→ Directions:
Your answer should be one number: how many lines below have the word "Personal".

→ Exercise input:
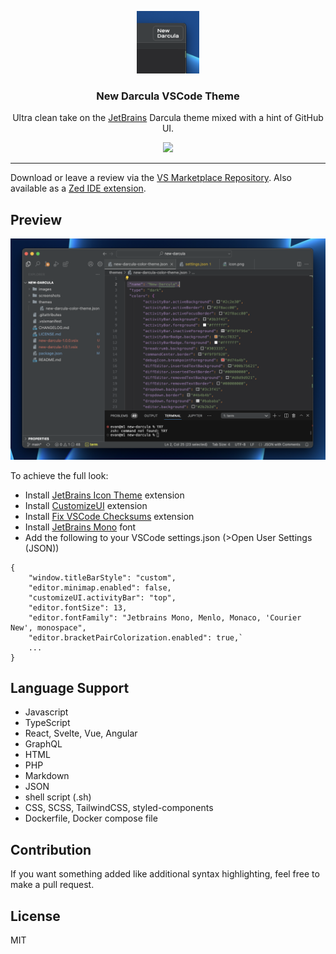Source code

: <p align="center">
    <img src="./images/icon.png" width="100" alt="Logo"/>
    <h3 align="center">New Darcula VSCode Theme</h3>
    <p align="center">
	Ultra clean take on the <a href="https://www.jetbrains.com/">JetBrains</a> Darcula theme mixed with a hint of GitHub UI.
        <br/>
        <p align="center">
		<img src="https://img.shields.io/github/stars/e-simpson/new-darcula-z">
        </p>
    </p>
</p>
<hr/>

Download or leave a review via the [VS Marketplace Repository](https://marketplace.visualstudio.com/items?itemName=e-simpson.new-darcula). Also available as a [Zed IDE extension](https://github.com/e-simpson/new-darcula-z).

## Preview
![Screenshot](https://raw.githubusercontent.com/e-simpson/new-darcula/main/images/screenshot.png)

To achieve the full look:
- Install [JetBrains Icon Theme](https://marketplace.visualstudio.com/items?itemName=chadalen.vscode-jetbrains-icon-theme) extension
- Install [CustomizeUI](https://marketplace.visualstudio.com/items?itemName=iocave.customize-ui) extension
- Install [Fix VSCode Checksums](https://marketplace.visualstudio.com/items?itemName=lehni.vscode-fix-checksums) extension
- Install [JetBrains Mono](https://www.jetbrains.com/lp/mono) font
- Add the following to your VSCode settings.json (>Open User Settings (JSON))
```
{
    "window.titleBarStyle": "custom",
    "editor.minimap.enabled": false,
    "customizeUI.activityBar": "top",
    "editor.fontSize": 13,
    "editor.fontFamily": "Jetbrains Mono, Menlo, Monaco, 'Courier New', monospace",
    "editor.bracketPairColorization.enabled": true,`
    ...
}
```

## Language Support
- Javascript
- TypeScript
- React, Svelte, Vue, Angular
- GraphQL
- HTML
- PHP
- Markdown
- JSON
- shell script (.sh)
- CSS, SCSS, TailwindCSS, styled-components
- Dockerfile, Docker compose file

## Contribution
If you want something added like additional syntax highlighting, feel free to make a pull request.

## License
MIT

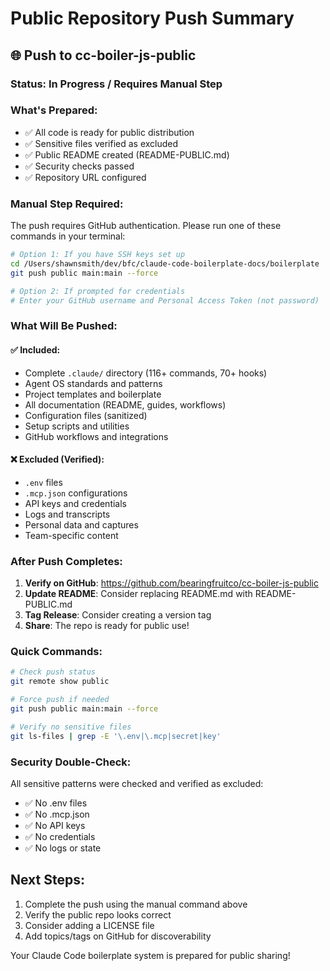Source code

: # Public Repository Push Summary

## 🌐 Push to cc-boiler-js-public

### Status: In Progress / Requires Manual Step

### What's Prepared:
- ✅ All code is ready for public distribution
- ✅ Sensitive files verified as excluded
- ✅ Public README created (README-PUBLIC.md)
- ✅ Security checks passed
- ✅ Repository URL configured

### Manual Step Required:

The push requires GitHub authentication. Please run one of these commands in your terminal:

```bash
# Option 1: If you have SSH keys set up
cd /Users/shawnsmith/dev/bfc/claude-code-boilerplate-docs/boilerplate
git push public main:main --force

# Option 2: If prompted for credentials
# Enter your GitHub username and Personal Access Token (not password)
```

### What Will Be Pushed:

#### ✅ Included:
- Complete `.claude/` directory (116+ commands, 70+ hooks)
- Agent OS standards and patterns
- Project templates and boilerplate
- All documentation (README, guides, workflows)
- Configuration files (sanitized)
- Setup scripts and utilities
- GitHub workflows and integrations

#### ❌ Excluded (Verified):
- `.env` files
- `.mcp.json` configurations
- API keys and credentials
- Logs and transcripts
- Personal data and captures
- Team-specific content

### After Push Completes:

1. **Verify on GitHub**: https://github.com/bearingfruitco/cc-boiler-js-public
2. **Update README**: Consider replacing README.md with README-PUBLIC.md
3. **Tag Release**: Consider creating a version tag
4. **Share**: The repo is ready for public use!

### Quick Commands:

```bash
# Check push status
git remote show public

# Force push if needed
git push public main:main --force

# Verify no sensitive files
git ls-files | grep -E '\.env|\.mcp|secret|key'
```

### Security Double-Check:
All sensitive patterns were checked and verified as excluded:
- ✅ No .env files
- ✅ No .mcp.json
- ✅ No API keys
- ✅ No credentials
- ✅ No logs or state

## Next Steps:

1. Complete the push using the manual command above
2. Verify the public repo looks correct
3. Consider adding a LICENSE file
4. Add topics/tags on GitHub for discoverability

Your Claude Code boilerplate system is prepared for public sharing!
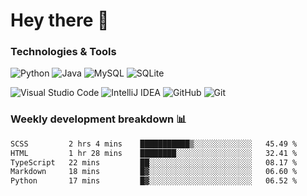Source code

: # Hey there 👋

### Technologies & Tools

![Python](https://img.shields.io/badge/python-3670A0?style=for-the-badge&logo=python&logoColor=ffdd54)
![Java](https://img.shields.io/badge/java-%23ED8B00.svg?style=for-the-badge&logo=openjdk&logoColor=white)
![MySQL](https://img.shields.io/badge/mysql-4479A1.svg?style=for-the-badge&logo=mysql&logoColor=white)
![SQLite](https://img.shields.io/badge/sqlite-%2307405e.svg?style=for-the-badge&logo=sqlite&logoColor=white)

![Visual Studio Code](https://img.shields.io/badge/Visual%20Studio%20Code-0078d7.svg?style=for-the-badge&logo=visual-studio-code&logoColor=white)
![IntelliJ IDEA](https://img.shields.io/badge/IntelliJIDEA-000000.svg?style=for-the-badge&logo=intellij-idea&logoColor=white)
![GitHub](https://img.shields.io/badge/github-%23121011.svg?style=for-the-badge&logo=github&logoColor=white)
![Git](https://img.shields.io/badge/git-%23F05033.svg?style=for-the-badge&logo=git&logoColor=white)

### Weekly development breakdown 📊
<!--START_SECTION:waka-->

```txt
SCSS         2 hrs 4 mins    ███████████▒░░░░░░░░░░░░░   45.49 %
HTML         1 hr 28 mins    ████████░░░░░░░░░░░░░░░░░   32.41 %
TypeScript   22 mins         ██░░░░░░░░░░░░░░░░░░░░░░░   08.17 %
Markdown     18 mins         █▓░░░░░░░░░░░░░░░░░░░░░░░   06.60 %
Python       17 mins         █▓░░░░░░░░░░░░░░░░░░░░░░░   06.52 %
```

<!--END_SECTION:waka-->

→ Your solution:
2